Records from a dataset:
========================================================================
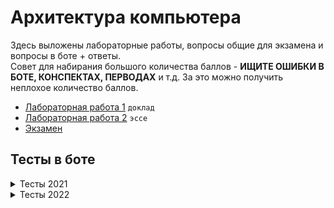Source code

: # Архитектура компьютера
Здесь выложены лабораторные работы, вопросы общие для экзамена и вопросы в боте + ответы.  
Совет для набирания большого количества баллов - **ИЩИТЕ ОШИБКИ В БОТЕ, КОНСПЕКТАХ, ПЕРВОДАХ** и т.д. За это можно получить неплохое количество баллов.

+ [Лабораторная работа 1](./LAB_1) `доклад`
+ [Лабораторная работа 2](./LAB_2) `эссе`
+ [Экзамен](./docs/АК%20экзамен.pdf)


## Тесты в боте
<details><summary>Тесты 2021</summary>
<details><summary>Тест 1</summary>
    
В чем основная цель практик архитектурного проектирования и системной инженерии?
    
1. Сокращение времени на разработку.
2. Сокращение затрат на разработку.
3. Улучшение характеристик разрабатываемой системы.
4. **Сокращение проектных рисков.**
    
Почему большинство современных компьютерных систем считаются системами с преобладающей программной составляющей?
    
1. Программная составляющая является частью системы.
2. **Значительная частью бюджета уходит на разработку программного обеспечения.**
3. Система может распространяться без аппаратного обеспечения.
4. Разработка системы включает создание программы испытаний.
    
На какой стадии жизненного цикла системы определяется операционное окружение?
    
1. Замысел
2. Разработка
3. Производство
4. **Применение**
5. Поддержка
6. Списание
    
Что такое 'обеспечивающая система'?
    
1. Элемент разрабатываемой системы.
2. Система из операционного окружения.
3. Система энергоснабжения.
4. Инвесторы и инвестиционные фонды.
5. **Система, позволяющая продвигать систему между стадиями жизненного цикла.**
    
Вы согласны с утверждением: архитектура определяет то, как система будет развиваться в будущем?
    
1. **Да**
2. Нет
    
Вы согласны с утверждением: архитектура затрагивает все вопросы и аспекты устройства системы?
    
1. Да
2. **Нет**
    
</details>
<details><summary>Тест 2</summary>

Какой механизм оптимизации может быть применен для повышения скорости расчётов большой группой людей?

1. Суперскалярные вычисления.
2. **Конвейерные вычисления.**
3. Кеширование.
4. Ленивые вычисления.

Какой из перечисленных механизмов расчетов позволяет относительно просто наращивать разрядность операндов и результата:

1. Логарифмическая линейка.
2. **Арифмометр.**
3. Рота солдат.

Надежность расчетов при выполнении большой группой людей достигается не за счет (выберите неправильный ответ):

1. **Защиты от ошибок в алгоритме.**
2. Оптимизации ввода/вывода промежуточных значений.
3. Резервирования вычислительных узлов.
4. Механизмов защиты от сокрытия ошибок.

Типичная область использования для релейных схем:

1. Разработка информационных систем.
2. **Разработка систем управления.**
3. Разработка встроенных систем.
4. Разработка систем на кристалле.

Значение сигнала `x` в логических выражениях означает:

1. На линии не установлено никакое значение.
2. Электрический уровень на линии не является корректным (не может быть интерпретирован).
3. **На линии может быть установлена либо 0, либо 1, в зависимости от реализации.**
4. Линия отключена.

Разделение комбинационной схемы на две части при помощи регистров не позволяет (выберите неправильный ответ):

1. Повысить тактовую частоту схемы.
2. **Повысить скорость расчета схемы (секунд на операцию).**
3. Увеличь производительность схемы (операций в секунду).
    
</details>
<details><summary>Тест 3</summary>

Считается, что закон Мура сегодня не работает. Выберите неправильную причину (неправильный ответ)

1. Высокая сложность параллельного программирования.
2. **Популяризация облачных платформ.**
3. Закон Амдала.
4. Ограничения каналов данных.
5. Трудности отвода тепла.

Согласно определению OMG Essence, в программную систему не включается:

1. **Методическое обеспечение.**
2. Программное обеспечение.
3. Аппаратное обеспечение.
4. Данные.

Hardware и Software означает (выберите правильное утверждение):

1. hard - сложное, soft - простое
2. hard - аппаратное обеспечение, soft - программное обеспечение
3. hard - твёрдое (можно постучать), soft - нефизическое (нельзя постучать)
4. **hard - твёрдое (сложно изменить), soft - мягкое (легко изменить)**

Программируемый логический контроллер (ПЛК) это (АСУТП -- Автоматизированная система управления технологическим процессом):

1. Система на кристалле, адаптированная для конкретной задачи в области АСУТП.
2. Типичная встроенная система, поддерживающая язык программирования общего назначения высокого уровня (C, Python, C++, Rust).
3. **Универсальная встраиваемая система для АСУТП, поддерживающая специализированные языки программирования.**
4. Персональный компьютер со специализированным программным обеспечением для АСУТП.
5. Контроллер, позволяющий запрограммировать произвольную логическую функцию.

Модели вычислений не являются частичными синонимами для:

1. парадигм программирования
2. **паттернам проектирования**
3. стилям программирования
4. языкам программирования

Согласно определению OMG Essence, в программную систему включаются данные, что это за данные?

1. Данные, обрабатываемые системой.
2. Данные с программным обеспечением.
3. **Служебные данные (шаблоны, шрифты и т.п.)**
4. Документация на систему.
    
</details>
<details><summary>Тест 4</summary>

Машина Тьюринга является абстрактным вычислителем так как:

1. Никто не думал её реализовать на практике.
2. Высокая сложность программирования.
3. Управляющее устройство (головка) слишком сложна в реализации для реальных алгоритмов.
4. **Сложность реализации требуемой ленты.**
5. Неполнота по Тьюрингу.

Что в информационном процессоре является опциональным с точки зрения практического применения?

1. **ввод информации**
2. процессор
3. вывод информации
4. хранилище данных

Какому свойству не должна отвечать модель вычислений универсального информационного процессора (неправильный ответ)?

1. полнота по Тьюрингу
2. **соответствие аппаратному базису процессора**
3. условная произвольность объёма программы
4. возможность изменения программы

Выберите среди перечисленных пунктов тот, который не относится к принципам фон Неймановской архитектуры (неправильный ответ):

1. Использование бинарного кодирования.
2. Возможность условного перехода.
3. Использование адресуемой памяти для хранения программ и данных.
4. **Использование микропрограммного управления.**
5. Использование программного управления с последовательной выборкой команд.

В чем ключевое отличие Принстонской и Гарвардской архитектуры?

1. Способ лицензирования
2. Принцип построения системы команд
3. Наличие или отсутствие микропрограммного управления
4. **Совместное или раздельное хранения программ и данных**

Ключевое преимущество Гарвардской архитектуры?

1. Возможность использования без лицензионных отчислений
2. Унифицированный доступ к памяти команд и данных
3. **Возможность одновременного доступа к командам и данным**
4. Простота аппаратной реализации
5. Высокий уровень предсказуемости времени исполнения
6. Сокращённая система команд
    
</details>
<details><summary>Тест 5</summary>

Микрооперация это:

1. Операция для взаимодействия с памятью
2. Операция, выполняемая за 1 такт процессора
3. **Операция, непосредственно кодирующая сигналы процессора**
4. Операция, кодируемая одним машинным словом

Первая C в CISC это:

1. **Complex**
2. Computer
3. Controller
4. Custom

Последняя R в RISC это:

1. Revised
2. Rationalized
3. **Reduced**
4. Realtime

NISC -- Not Instruction Set Computer, что это означает?

1. В процессоре отсутствуют микрооперации
2. В процессоре отсутствуют микроинструкции
3. В процессоре отсутствуют инструкции для управления процессором
4. В процессоре отсутствует память команд (только управляющие автоматы)
5. **Система микроопераций является системой команд процессора**

Какое утверждение о стековых процессорах является некорректным?

1. **Стековый процессор относится к фон Неймановским архитектурам.**
2. Стековый процессор является процессором высокого уровня (high-level language computer architecture)
3. Стековый процессор использует стек для работы с данными вместо регистров
4. Стековый процессор естественным образом поддерживает процедуры

Что привело к появлению и развитию CISC процессоров?

1. Принцип программного управления
2. Гарвардская архитектура процессора
3. **Принцип микрограммного управления**
4. Недостатки RISC процессоров
5. Развитие технологии производства интегральных схем

RISC процессора вытесняют CISC процессора. Должны ли NISC процессора вытеснить RISC процессора (в роли CPU)?

1. Да. NISC позволяет упростить аппаратную составляющую процессора.
2. Да. NISC позволяет компиляторам генерировать более эффективный код.
3. **Нет. NISC не позволяет обеспечить бинарную совместимость программного обеспечения.**
4. Нет. NISC процессора обладают слишком низкой плотностью кода.
    
</details>
<details><summary>Тест 6</summary>

Иерархия памяти в компьютерах обусловлена?

1. Маркетинговыми исследованиями
2. Личными предпочтениями потребителей
3. **Прямой взаимосвязью между скоростью памяти и стоимостью хранения на единицу хранения (МБ)**
4. Особенностями интерфейсов ввода-вывода

Выберите ошибочное утверждение относительно устройства памяти:

1. **Скорость доступа к памяти с произвольным доступом выше чем к памяти с последовательным доступом.**
2. DRAM память может быть недоступна для доступа из-за "обслуживания" хранимых значений (в противном случае они могут быть утеряны).
3. SRAM память может обеспечить доступ на частоте процессора.
4. Данные, хранимые в ROM (Read Only Memory) памяти, могут быть заданы как на производстве, так и пользователем.

Почему в современных процессорах так много кешей (L1, L2, L3)?

1. Разные типы кешей реализуются разными технологиями.
2. Кеши работают в параллельном режиме.
3. **Существует противоречие между: физическим размером кеша, объёмом памяти кеша и длительностью доступа.**
4. Кеши используются для хранение разных типов данных (кеш команд, кеш данных).

Кеш память может работать эффективно только при условии:

1. Доступа к кеш памяти на частоте процессора.
2. Большого объёма кеш памяти.
3. Доступ к памяти должен быть равномерно распределён по адресному пространству во времени.
4. **Доступ к памяти должен быть локализован по времени и адресному пространству.**

Ассоциативность кеш памяти характеризует:

1. Количество уровней кеш памяти.
2. **Отношение кеш линий и адресного пространства памяти (какие адреса в какие кеш линии могут быть отображены).**
3. Отношение количества кеш линий и объём кеш памяти (объём данных хранимых в одной кеш линии).
4. Механизм синхронизации между разными уровнями кеш памяти (инклюзивная, эксклюзивная, неэксклюзивная).
5. Стандарт протокола управления кеш памятью, объединяющий группу производителей.

Операция чтения и записи в памяти с точки зрения кеш памяти.

1. Чтение и запись идентичны с точки зрения кеш памяти.
2. Операция записи не может быть оптимизирована за счёт использования кеш памяти.
3. Операция чтения может быть отложена в случае кеш промаха.
4. **Операция записи может быть отложена в случае кеш промаха.**
    
</details>
<details><summary>Тест 7</summary>

Отображение ввода-вывода в память позволяет:

1. Снять ограничения на количество портов.
2. Повысить скорость доступа к устройствам ввода-вывода
3. Использовать специализированные команды для ввода-вывода
4. **Использовать обычные команды для ввода-вывода**

Система прерываний позволяет:

1. Освободить процессор от ввода-вывода.
2. Освободить процессор от копирования данных из/в устройство ввода-вывода.
3. **Освободить процессор от наблюдения за портами ввода-вывода.**
4. Снять ограничения на частоту передачи данных относительно частоты процессора.

Закон Amdahl-а ограничивает:

1. **Максимальный уровень параллелизма.**
2. Максимальную частоту процессора.
3. Максимальную площадь процессора.
4. Скорость проста производительности процессоров.

Рост параллелизма уровня битов ограничен:

1. Быстрым снижением частоты схемы.
2. Техническими ограничениями кремневого производства.
3. **Низким эффектом от его наращивания.**
4. Быстрым ростом сложности проектирования.

Отметьте несуществующий вид конфликтов при организации конвейеризированного процессора (неправильные ответ):

1. Невозможность одновременного доступа к одному устройству.
2. **Конфликт по данным (чтение после чтения).**
3. Программное изменение счётчика команд.
4. Конфликт по данным (запись после записи).
5. Аппаратное изменение счётчика команд.

Ключевое отличие суперскалярного процессора от VLIW:

1. Суперскалярный процессор проще в реализации.
2. Суперскалярный процессор позволяет параллельно исполнять команды.
3. VLIW процессор позволяет параллельно исполнять команды.
4. Суперскалярный процессор поддерживает параллелизм на уровне системы команд.
5. **VLIW процессор поддерживает параллелизм на уровне системы команд.**

</details>
</details>

<details><summary>Тесты 2022</summary>
<details><summary>Тест 1</summary>

Почему большинство современных компьютерных систем считаются системами с преобладающей программной составляющей?

1. Программная составляющая является частью системы.
2. **Значительная частью бюджета уходит на разработку программного обеспечения.**
3. Система может распространяться без аппаратного обеспечения.
4. Разработка системы включает создание программы испытаний.

На какой стадии жизненного цикла системы происходит взаимодействие с операционным окружением?

1. Замысел
2. Разработка
3. Производство
4. **Применение**
5. Поддержка
6. Списание

Что такое 'обеспечивающая система'?

1. Элемент разрабатываемой системы.
2. Система из операционного окружения.
3. Система энергоснабжения.
4. Инвесторы и инвестиционные фонды.
5. **Система, позволяющая продвигать систему между стадиями жизненного цикла.**

Реальное время в системах управления это:

1. Высокие требования к скорости обработки данных.
2. **Точные требования к временным задержкам компьютерной системы.**
3. Высокие требования к скорости реакции на внешнее событие.
4. Наличие точного астрономического времени в устройстве.

Новое качество, продающее облачные платформы:

1. **Возможность динамического управления количество используемого оборудования.**
2. Возможность виртуализации.
3. Возможность получить сервер не прибегая к 'админским задачам'
4. Это buzzword.

Как правильно вносить правки к слайдам и коспектам?

1. Написать преподавателю в телеграм.
2. Отправить patch файл на электронную почту.
3. Оформить Merge Request. Одна опечатка -- один MR.
4. **Оформить Merge Request. Один MR -- группа связанных правок одного типа.**
5. Не стоит указывать преподавателю на его ошибки.

</details>
<details><summary>Тест 2</summary>

На какой стадии жизненного цикла системы происходит взаимодействие с операционным окружением?

1. Замысел
2. Разработка
3. Производство
4. **Применение**
5. Поддержка
6. Списание

Реальное время в системах управления это:

1. Высокие требования к скорости обработки данных.
2. **Точные требования к временным задержкам компьютерной системы.**
3. Высокие требования к скорости реакции на внешнее событие.
4. Наличие точного астрономического времени в устройстве.

Новое качество, продающее облачные платформы:

1. **Возможность динамического управления количество используемого оборудования.**
2. Возможность виртуализации.
3. Возможность получить сервер не прибегая к 'админским задачам'
4. Это buzzword.

Вы согласны с утверждением: архитектура определяет то, как система будет развиваться в будущем?

1. **Да**
2. Нет

Вы согласны с утверждением: архитектура затрагивает все вопросы и аспекты устройства системы?

1. Да
2. **Нет**

Архитектурное проектирвание позволяет?

1. Снизить плановый бюджет проекта.
2. Реализовать большее количество функций за теже деньги.
3. Гарантировать выполнение проекта в срок.
4. **Сократить проектные риски.**
5. Реально впечатлить инвестора.

</details>
<details><summary>Тест 3 (5/6)</summary>

Какой механизм оптимизации может быть применён для повышения скорости расчётов большой группой людей?

1. Суперскалярные вычисления.
2. **Конвейерные вычисления.**
3. Кеширование.
4. Ленивые вычисления.

Какой из перечисленных механизмов расчетов позволяет относительно просто наращивать разрядность операндов и результата:

1. Логарифмическая линейка.
2. **Арифмометр.**
3. Рота солдат.

От какого рода ошибок нельзя защититься при выполнение рассчётов большой группой людей?

1. Ошибок при работе с промежуточными значенями.
2. Сбоя отдельного вычислительного узла.
3. Саботажа отдельными учасниками процесса
4. **Ошибок в алгоритма.**

Типичная область использования релейных схем:

1. Разработка информационных систем.
2. **Разработка систем управления.**
3. Разработка встроенных систем.
4. Разработка систем на кристалле.

Полный набор булевых функций это:

1. И, ИЛИ, НЕ
2. **Любой функциональный эквивалент И, ИЛИ, НЕ**
3. Таблица истинности.

В контексте двоичного кодирования погрешность 'by design' означает:

1. Попытку сэкономить.
2. Проектировщик сознательно делает расчёты в системе неточными.
3. **Проектировщик закладывает допустимый дрейф физ. параметров системы, влияющий на точность.**
4. Саботаж на производстве.

</details>
<details><summary>Тест 4</summary>

Значение сигнала `x` означает?

1. На линии не установлено значение.
2. Электрический уровень является некорректным (не может быть интерпретирован).
3. **На линии будет установлен 0 или 1, в зависимости от реализации.**
4. Линия отключена.

Что такое 'Полный сумматор'?

1. Бинарный сумматор на заданное количество бит
2. Бинарный сумматор на один бит без бита переноса
3. **Бинарный сумматор на один бит с битом переноса**
4. Арифметико-логическое устройство процессора

Параллелизм уровня бит это?

1. **Вид параллилизма, основанный на ширине машинного слова**
2. Вид параллилизма, основанный на бинарном представлении данных
3. Особое свойство полупроводниковой элементной базы.
4. Вид параллилизма, основанный на конвейерной обработке данных

Триггер в цифровой схемотехнике это?

1. Хранимая в базе данных процедура
2. **Элемент с двумя состояниями**
3. Логическая функция
4. Особый логический элемент, необходимый для востановления затухающего сигнала

Разделение комбинационной схемы на две части при помощи регистров НЕ позволяет:

1. Повысить тактовую частоту схемы.
2. **Повысить скорость расчета схемы (секунд на операцию).**
3. Увеличь производительность схемы (операций в секунду).

Основная тенденция средств производства РЭА (радиоэлектронной аппаратуры)?

1. Рост уровня конфигурируемости конечного продукта
2. Рост объёма номенклатуры используемых компонент
3. Возможность адаптации устройства для нужд конкретного пользователя при производстве
4. **Рост плотности размещения компонент**

</details>
<details><summary>Тест 5</summary>

Считается, что закон Мура сегодня не работает. Выберите НЕправильную причину:

1. Высокая сложность параллельного программирования.
2. **Возможность горизонтального масштабирования в облачных платформах.**
3. Ограничения каналов данных.
4. Трудности отвода тепла.

Согласно определению OMG Essence, в программную систему не включается:

1. **Методическое обеспечение.**
2. Программное обеспечение.
3. Аппаратное обеспечение.
4. Данные.

Закон Амдала характеризует:

1. Максимальное количество ядер в процессоре.
2. Максимальное количество потоков для выполнения программы.
3. **Рост скорости вычислений от количества паралленых процессов.**
4. Рост скорости вычислений от потребляемой мощности.

Что называют Dark Silicon?

1. **Неиспользуемая часть чипа, необходимая для отведения тепла.**
2. Чипы производимые для военной промышленности.
3. Тип корпусирования.
4. Часть чипа, используемая для хранения firmware процессора.

Почему от аппаратчиков (цифровая схематехника) ожидают более ответственной разработки?

1. **Относительно длинный производственный цикл.**
2. Использование логических анализаторов и осцилографов повышает качество отладки.
3. Цена ошибки аппаратчика выше, чем программиста.
4. Цифровые схемы проще программ.

</details>
<details><summary>Тест 6</summary>

Hardware и Software означает (выберите правильное утверждение):

1. hard -- сложное, soft -- простое
2. hard -- аппаратное, soft -- программное
3. **hard -- твёрдое (сложно изменить), soft -- мягкое (легко изменить)**
4. hard -- твёрдое (можно ткнуть пальцем), soft -- информационное (нельзя ткнуть пальцем)

Программируемый логический контроллер (ПЛК) это (АСУТП -- Автоматизированная система управления технологическим процессом):

1. Система на кристалле, адаптированная для конкретной задачи в области АСУТП.
2. Типичная встроенная система, поддерживающая язык программирования общего назначения высокого уровня (C, Python, C++, Rust).
3. **Универсальная встраиваемая система для АСУТП.**
4. Персональный компьютер со специализированным ПО для АСУТП.
5. Контроллер, позволяющий запрограммировать произвольную логическую функцию.

Модели вычислений не являются частичными синонимами для:

1. парадигм программирования
2. стилям программирования
3. языкам программирования
4. **паттернам проектирования**

Машина Тьюринга является абстрактным вычислителем так как:

1. Никто не думал её реализовать на практике.
2. Высокая сложность программирования.
3. Управляющее устройство (головка) слишком сложна в реализации для реальных алгоритмов.
4. **Лента слишком сложна в реалзиции.**
5. Неполнота по Тьюрингу.

Что в информационном процессоре является опциональным с точки зрения практического применения?

1. **ввод информации**
2. процессор
3. вывод информации
4. хранилище данных

Какому свойству не должна отвечать модель вычислений универсального информационного процессора (неправильный ответ)?

1. полнота по Тьюрингу
2. **отсутствие проблемы остановки**
3. условная произвольность объёма программы
4. возможность изменения программы

Что такое DataPath?

1. Канал ввода-вывода данных.
2. Шина данных между процессором и основной памятью.
3. Чатсь процессора, обеспечивающая хранение и кеширование данных.
4. **Часть процессора, отвечающая за хранение и передачу данных.**

</details>
<details><summary>Тест 7</summary>

В чем ключевое отличие Принстонской и Гарвардской архитектуры?

1. Способ лицензирования
2. Принцип построения системы команд
3. Наличие или отсутствие микропрограммного управления
4. **Совместное или раздельное хранения программ и данных**

Ключевое преимущество Гарвардской архитектуры?

1. Возможность использования без лицензионных отчислений
2. Унифицированный доступ к памяти команд и данных
3. **Возможность одновременного доступа к командам и данным**
4. Простота аппаратной реализации
5. Высокий уровень предсказуемости времени исполнения
6. Сокращённая система команд

Микрооперация это:

1. Операция для взаимодействия с памятью
2. Операция, выполняемая за 1 такт процессора
3. **Операция, непосредственно кодирующая сигналы процессора**
4. Операция, кодируемая одним машинным словом

NISC -- Not Instruction Set Computer, что это означает?

1. Процессор, система команд которого адаптируется под конкретный алгоритм.
2. Процессор с проприетарной системой команд
3. В процессоре отсутствует память команд (только управляющие автоматы)
4. **Система микроопераций является системой команд процессора**

Что привело к появлению и развитию CISC процессоров?

1. Принцип программного управления
2. Гарвардская архитектура процессора
3. **Принцип микрограммного управления**
4. Недостатки RISC процессоров
5. Развитие технологии производства интегральных схем

</details>
<details><summary>Тест 8 (3/5)</summary>

RISC процессора вытесняют CISC процессора. Должны ли NISC процессора вытеснить RISC процессора (в роли CPU)?

1. Да. NISC позволяет упростить аппаратную составляющую процессора.
2. Да. NISC позволяет компиляторам генерировать более эффективный код.
3. **Нет. NISC не позволяет обеспечить бинарную совместимость программного обеспечения.**
4. Нет. NISC процессора обладают слишком низкой плотностью кода.

Отметьте НЕсуществующий вид конфликтов при организации конвейеризированного процессора:

1. Невозможность одновременного доступа к одному устройству.
2. **Конфликт по данным (чтение после чтения).**
3. Программное изменение счётчика команд.
4. Конфликт по данным (запись после записи).
5. Аппаратное изменение счётчика команд.

Отметьте НЕсуществующий вид конфликтов при организации конвейеризированного процессора:

1. Невозможность одновременного доступа к одному устройству.
2. **Конфликт по данным (чтение после чтения).**
3. Программное изменение счётчика команд.
4. Конфликт по данным (запись после записи).
5. Аппаратное изменение счётчика команд.

RISC процессор благодаря особенностям организации позволяет развить паралеллизм:

1. Не позволяет.
2. Уровня бит.
3. **Уровня инструкций.**
4. Уровня команд.
5. Уровня потоков (threads).

Что называют 'пузырьком' в контексте микроархитектуры процессоров?

1. Регистр, выделенный для алгоритмов на массивах.
2. **Инструкция Nop (нет операции).**
3. Сброс конвейера связанный с конфликтом.
4. Инструкция простоя конвейера.
5. Инструкция остановки конвейера до момента разрешения конфликта.

</details>
<details><summary>Тест 9 (4/5)</summary>

Какое утверждение о стековых процессорах является НЕкорректным?

1. **Стековый процессор относится к фон Неймановским архитектурам.**
2. Стековый процессор является процессором высокого уровня (high-level language computer architecture)
3. Стековый процессор использует стек для работы с данными вместо регистров
4. Стековый процессор естественным образом поддерживает процедуры

Выберите корректное утверждение о стековых процессорах:

1. В стековых процессорах не используется микропрограммное управление
2. Команды стековых процессоров работают только со стеком (исключая ввод/вывод)
3. **Стековый процессор может содержать более одного стека**
4. Организация памяти (как функционального элемента) принципиально отлична от процессора фон Неймана

Ключевое отличие суперскалярного процессора от VLIW:

1. Суперскалярный процессор проще в реализации.
2. Суперскалярный процессор позволяет параллельно исполнять команды.
3. Суперскалярный процессор поддерживает параллелизм на уровне системы команд.
4. VLIW процессор позволяет параллельно исполнять команды.
5. **VLIW процессор поддерживает параллелизм на уровне системы команд.**

Верно ли утверждение: спекулятивные вычислений во VLIW процессоре реализовать проще, чем в CISC?

1. **Да.**
2. Нет.

Верно ли утверждение: суперскалярные процессора имеют более независимую ISA от микроархитектуры, по сравнению с VLIW?

1. **Да.**
2. Нет.

</details>
<details><summary>Тест 10</summary>

Основная 'фишка' отображения ввода-вывода в память:

1. Снять ограничения на количество портов.
2. Повысить скорость доступа к устройствам ввода-вывода
3. Использовать специализированные команды для ввода-вывода
4. **Использовать обычные команды для ввода-вывода**

Иерархия памяти в компьютерах обусловлена?

1. Маркетинговыми исследованиями
2. Личными предпочтениями потребителей
3. **Прямой взаимосвязью между скоростью памяти и стоимостью хранения на единицу хранения (МБ)**
4. Особенностями интерфейсов ввода-вывода

Каким образом можно реализовать параллелизм уровня задач без системы прерываний?

1. Никаким
2. **Через конечные автоматы.**
3. Через сети процессов Кана.
4. Для этого требуются мезанизмы async/await.
5. Для этого требуются мезанизмы замыкий, callback-ов и event-loop.

Хранилища с последовательным боступам к данным:

1. Безнадёжно устарели.
2. Являются Legacy и необходимы для обратной совместимости.
3. Являются устаревшими и постепенно выходят из эксплуатации.
4. **По прежнему актуальных.**

</details>
<details><summary>Тест 11</summary>

Выберите ошибочное утверждение относительно устройства памяти:

1. **Скорость доступа к памяти с произвольным доступом выше чем к памяти с последовательным доступом.**
2. DRAM память может быть недоступна для чтение из-за 'обслуживания' хранимых значений (в противном случае они могут быть утеряны).
3. Данные, хранимые в ROM (Read Only Memory) памяти, могут быть заданы как на производстве, так и пользователем.

Почему в современных процессорах так много кешей (L1, L2, L3)?

1. Разные типы кешей реализуются разными технологиями.
2. Кеши работают в параллельном режиме.
3. **Противоречие между: физическим размером кеша, объёмом памяти кеша и длительностью доступа.**
4. Кеши используются для хранение разных типов данных (кеш команд, кеш данных).

Кеш память может работать эффективно только при условии:

1. Доступа к кеш памяти на частоте процессора.
2. Большого объёма кеш памяти.
3. Доступ к памяти должен быть равномерно распределён по времени и адресному пространству.
4. **Доступ к памяти должен быть локализован по времени и адресному пространству.**

Какой вид кеш промоха наиболее губителен для производительности:

1. Кеш промах по чтению данных.
2. Кеш промах по записи данных.
3. **Кеш промах по чтению инструкций.**
4. Кеш промах по записи инструкций.

Операция чтения и записи в памяти с точки зрения кеш памяти.

1. Идентичны.
2. Операция записи не может быть оптимизирована.
3. Операция чтения может быть отложена в случае кеш промаха.
4. **Операция записи может быть отложена в случае кеш промаха.**

</details>
<details><summary>Тест 12</summary>

Ассоциативность кеш памяти характеризует:

1. Количеством уровней кеш памяти.
2. **Отношение кеш линий и адресного пространства (какие адреса в какие кеш линии могут быть отображены).**
3. Отношение количества кеш линий и объём кеш памяти.
4. Механизм синхронизации между уровнями кеш памяти (инклюзивная, эксклюзивная, неэксклюзивная).
5. Стандарт протокола управления кеш памятью, объединяющий группу производителей.

Закон Amdahl-а ограничивает:

1. Максимальный количество параллелельных потоков.
2. **Максимальный эффект от уровня параллелизма.**
3. Максимальную частоту процессора.
4. Максимальное количество ядер процессора.

Рост параллелизма уровня битов ограничен:

1. Быстрым снижением частоты схемы.
2. Техническими ограничениями кремневого производства.
3. **Низким эффектом от его наращивания.**
4. Быстрым ростом сложности проектирования.

CAP теорема говорит нам что придётся выбирать среди:

1. Быстро, дёшево, качественно
2. Доступно, отказоустойчиво, с минимальной задержкой.
3. **Согласовано, доступно, усточиво к разделению.**
4. Распределёно, синхронизировано, доступно.

Рост параллелизма уровня битов ограничен в CPU:

1. Быстрым снижением частоты схемы.
2. Техническими ограничениями кремневого производства.
3. **Низким эффектом от его наращивания.**
4. Ростом сложности проектирования.

</details>
<details><summary>Тест 13</summary>

Система прерываний позволяет:

1. Освободить процессор от ввода-вывода.
2. Освободить процессор от копирования данных из/в устройство ввода-вывода.
3. **Освободить процессор от наблюдения за портами ввода-вывода.**
4. Снять ограничения на частоту передачи данных относительно частоты процессора.

Кооперативная многозадачность позволяет:

1. Приложению управлять процессорным временем.
2. **Выстраивать кооперацию между процессами.**
3. Обеспечить условно мгновенную реакцию на внешнее событие.
4. Организовывать вычислительный процесс через Event-loop.

Вытесняющая многозадачность позволяет:

1. Разрабатывать потоко-безопастный код.
2. Выстраивать кооперацию между процессами.
3. **Обеспечить условно мгновенную реакцию на внешнее событие.**
4. Организовать механизм Watch-dog таймера.

Прямой доступ к памяти это:

1. **Доступ в основную память минуя кеш.**
2. Доступ в основную память минуя виртуальные таблицы.
3. Механизм взаимодействия процессов через общий сегмент памяти.
4. Механизм ввода-вывода.

</details>
</details>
========================================================================
#### Task
In the records, which lines mention the word "производительности"? Copy those lines.

#### Task response
4. Скорость проста производительности процессоров.
Какой вид кеш промоха наиболее губителен для производительности:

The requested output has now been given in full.